Interactive Tree Builder¶
A widget for manual construction and/or editing of classification trees
- Examples (ExampleTable)
- Tree Learner (orange.TreeLearner)
An optional tree learner to be used instead of the default tree learner.
- Examples (orange.ExampleTable)
Examples from the selected tree node.
- Classifier (orange.TreeClassifier)
The constructed tree.
- Tree Learner (orange.Learner)
A learner which always returns the same tree - the one constructed in the widget
Signal Examples sends data only if some tree node is selected and contains some examples.
This is a very exciting widget which is useful for teaching induction of classification trees and also in practice, where a data miner and an area expert can use it to manually construct a classification tree helped by the entire Orange’s widgetry.
The widget is based on Classification Tree Viewer. It is mostly the same (so you are encouraged to read the related documentation), except for the different input/output signals and the addition of a few buttons.
Button Split splits the selected tree node according to the criterion above the button. For instance, if we pressed Split in the above widget, the animals that don’t give milk and have no feathers (the pictures shows a tree for the zoo data set) would be split according to whether they are aquatic or not. In case of continuous attributes, a cut off point needs to be specified as well.
If Split is used on a node which is not a leaf, the criterion at that node is replaced. If we, for instance, selected the <root> node and pushed Split, the criterion milk would be replaced with aquatic and the nodes below (feathers) are removed.
Button Cut cuts the tree at the selected node. If we pushed Cut in the situation in the picture, nothing would happen since the selected node (feathers=0) is already a leaf. If we selected <root> and pushed Cut, the entire tree would be cut off.
Cut is especially useful in combination with Build which builds a subtree at the current node. So, if we push Build in the situation depicted above, a subtree would be built for the milkless featherless animals, leaving the rest of the tree (that is, the existing two nodes) intact. If Build is pressed at a node which is not leaf, the entire subtree at that node is replaced with an automatically induced tree.
Build uses some reasonable default parameters for tree learning (information gain ratio is used for attribute selection with a minimum of 2 examples per leaf, which gives an algorithm equivalent to Quinlan’s C4.5). To gain more control on the tree construction arguments, use a Classification Tree Learner widget or C4.5 Learner widget, set its parameters and connect it to the input of Interactive Tree Builder. The set parameters will the be used for the tree induction. (If you use C4.5, the original Quinlan’s algorithm, don’t forget to check Convert to orange tree structure.)
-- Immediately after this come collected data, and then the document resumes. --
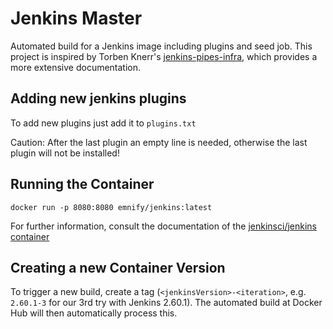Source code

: # Jenkins Master

Automated build for a Jenkins image including plugins and seed job.
This project is inspired by Torben Knerr's [jenkins-pipes-infra](https://github.com/tknerr/jenkins-pipes-infra), which provides a more extensive documentation.

## Adding new jenkins plugins

To add new plugins just add it to `plugins.txt`

Caution: After the last plugin an empty line is needed, otherwise the last plugin will not be installed!

## Running the Container

    docker run -p 8080:8080 emnify/jenkins:latest

For further information, consult the documentation of the [jenkinsci/jenkins container](https://github.com/jenkinsci/docker/blob/master/README.md)

## Creating a new Container Version

To trigger a new build, create a tag (`<jenkinsVersion>-<iteration>`, e.g. `2.60.1-3` for our 3rd try with Jenkins 2.60.1).
The automated build at Docker Hub will then automatically process this.


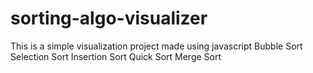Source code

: # sorting-algo-visualizer

This is a simple visualization project made using javascript
Bubble Sort
Selection Sort
Insertion Sort
Quick Sort
Merge Sort
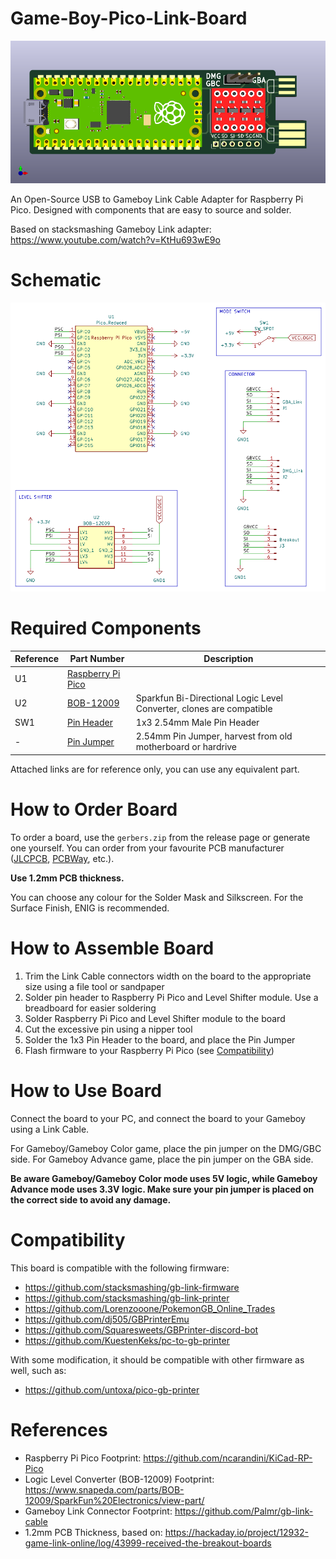 # Game-Boy-Pico-Link-Board

![Board 3D Render](docs/board-front-3d.png)

An Open-Source USB to Gameboy Link Cable Adapter for Raspberry Pi Pico. Designed with components that are easy to source and solder.

Based on stacksmashing Gameboy Link adapter: https://www.youtube.com/watch?v=KtHu693wE9o

# Schematic

![Schematic](docs/schematic.png)

# Required Components

| Reference | Part Number | Description |
|-|-|-|
| U1 | [Raspberry Pi Pico](https://www.raspberrypi.com/products/raspberry-pi-pico/) | |
| U2 | [BOB-12009](https://www.sparkfun.com/products/12009) | Sparkfun Bi-Directional Logic Level Converter, clones are compatible |
| SW1 | [Pin Header](https://www.amazon.com/dp/B07PKKY8BX) | 1x3 2.54mm Male Pin Header |
| - | [Pin Jumper](https://www.amazon.com/dp/B077957RN7) | 2.54mm Pin Jumper, harvest from old motherboard or hardrive |

Attached links are for reference only, you can use any equivalent part.

# How to Order Board

To order a board, use the `gerbers.zip` from the release page or generate one yourself. You can order from your favourite PCB manufacturer ([JLCPCB](https://jlcpcb.com/), [PCBWay](https://www.pcbway.com/), etc.).

**Use 1.2mm PCB thickness.**

You can choose any colour for the Solder Mask and Silkscreen. For the Surface Finish, ENIG is recommended.

# How to Assemble Board

1. Trim the Link Cable connectors width on the board to the appropriate size using a file tool or sandpaper
2. Solder pin header to Raspberry Pi Pico and Level Shifter module. Use a breadboard for easier soldering
3. Solder Raspberry Pi Pico and Level Shifter module to the board
4. Cut the excessive pin using a nipper tool
5. Solder the 1x3 Pin Header to the board, and place the Pin Jumper
6. Flash firmware to your Raspberry Pi Pico (see [Compatibility](#Compatibility))

# How to Use Board

Connect the board to your PC, and connect the board to your Gameboy using a Link Cable.

For Gameboy/Gameboy Color game, place the pin jumper on the DMG/GBC side. For Gameboy Advance game, place the pin jumper on the GBA side.

**Be aware Gameboy/Gameboy Color mode uses 5V logic, while Gameboy Advance mode uses 3.3V logic. Make sure your pin jumper is placed on the correct side to avoid any damage.**

# Compatibility

This board is compatible with the following firmware:
- https://github.com/stacksmashing/gb-link-firmware
- https://github.com/stacksmashing/gb-link-printer
- https://github.com/Lorenzooone/PokemonGB_Online_Trades
- https://github.com/dj505/GBPrinterEmu
- https://github.com/Squaresweets/GBPrinter-discord-bot
- https://github.com/KuestenKeks/pc-to-gb-printer

With some modification, it should be compatible with other firmware as well, such as:
- https://github.com/untoxa/pico-gb-printer

# References

- Raspberry Pi Pico Footprint: https://github.com/ncarandini/KiCad-RP-Pico
- Logic Level Converter (BOB-12009) Footprint: https://www.snapeda.com/parts/BOB-12009/SparkFun%20Electronics/view-part/
- Gameboy Link Connector Footprint: https://github.com/Palmr/gb-link-cable
- 1.2mm PCB Thickness, based on: https://hackaday.io/project/12932-game-link-online/log/43999-received-the-breakout-boards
The widget has several outputs. Examples gives, as in Classification Tree Viewer the list of examples from the selected node. This output can be used to observe the statistical properties or visualizations of various attributes for a specific node, based on which we should decide whether we should split the examples and how.
Signal Classification Tree can be attached to another tree viewer. Using a Classification Tree Viewer is not really useful as it will show the same picture as Interactive Tree Builder. We can however connect the more colorful Classification Tree Graph.
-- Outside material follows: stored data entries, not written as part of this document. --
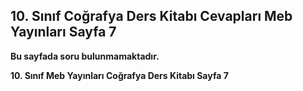 ## 10. Sınıf Coğrafya Ders Kitabı Cevapları Meb Yayınları Sayfa 7

**Bu sayfada soru bulunmamaktadır.**

**10. Sınıf Meb Yayınları Coğrafya Ders Kitabı Sayfa 7**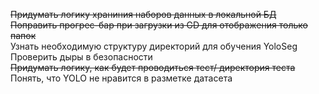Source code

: ~~Придумать логику храниния наборов данных в локальной БД~~  
~~Поправить прогрес-бар при загрузки из GD для отображения только папок~~  
Узнать необходимую структуру директорий для обучения YoloSeg  
Проверить дыры в безопасности  
~~Придумать логику, как будет проводиться тест/ директория теста~~
Понять, что YOLO не нравится в разметке датасета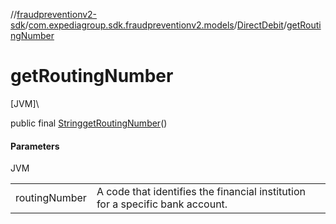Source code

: //[fraudpreventionv2-sdk](../../../index.md)/[com.expediagroup.sdk.fraudpreventionv2.models](../index.md)/[DirectDebit](index.md)/[getRoutingNumber](get-routing-number.md)

# getRoutingNumber

[JVM]\

public final [String](https://docs.oracle.com/javase/8/docs/api/java/lang/String.html)[getRoutingNumber](get-routing-number.md)()

#### Parameters

JVM

| | |
|---|---|
| routingNumber | A code that identifies the financial institution for a specific bank account. |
The last output is Tree Learner. This is a tree learner which always gives the same tree - the one we constructed in this widget. This can be used to assess the tree’s quality with the Test Learners widget. This requires some caution, though: you should not test the tree on the same data you used to induce it. See the Examples section below for the correct procedure.
The first snapshot shows the typical “environment” of the Interactive Tree Builder.
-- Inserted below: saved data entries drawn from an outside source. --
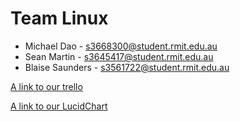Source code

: # Team Linux

* Michael Dao - s3668300@student.rmit.edu.au
* Sean Martin - s3645417@student.rmit.edu.au
* Blaise Saunders - s3561722@student.rmit.edu.au

[A link to our trello](https://trello.com/b/FNYVPMXg/assignment-1)

[A link to our LucidChart](https://www.lucidchart.com/documents/edit/54b75989-c269-45dc-943d-ae58d4b9f434)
The learning examples may come from a file. We also use a Classification Tree Learner widget to able to set the tree induction parameters for the parts of the tree we want to induce automatically.
On the right hand side, we have the Rank widget which assesses the quality of attributes through measures like information gain, gini index and others. Emulating the induction algorithm by selecting the attributes having the highest value for one of these measures should give the same results as using Classification Tree widget instead of the Interactive Builder. However, in manual construction we can (and should) also rely on the visualization widgets. One-dimensional visualizations like Distributions give us an impression about the properties of a single attribute, while two- and more dimensional visualizations like Scatter Plot and Linear Projection will give us a kind of lookahead by telling us about the useful combinations of attributes. We have also deployed the Data Table widget since seeing particular examples in a tree node may also sometimes help the expert.
Finally, we use the Classification Tree Graph to present the resulting tree in a fancy looking picture.
As the widget name suggests, the tree construction should be interactive, making the best use of the available Orange’s visualization techniques and help of the area expert. At the beginning the widget presents a tree containing only the root. One way to proceed is to immediately click Build and then study the resulting tree. Data examples for various nodes can be presented and visualized to decide which parts of the tree make sense, which don’t and should better be reconstructed manually, and which subtrees should be cut off. The other way is to start constructing the tree manually, adding the nodes according to the expert’s knowledge and occasionally use Build button to let Orange make a suggestion.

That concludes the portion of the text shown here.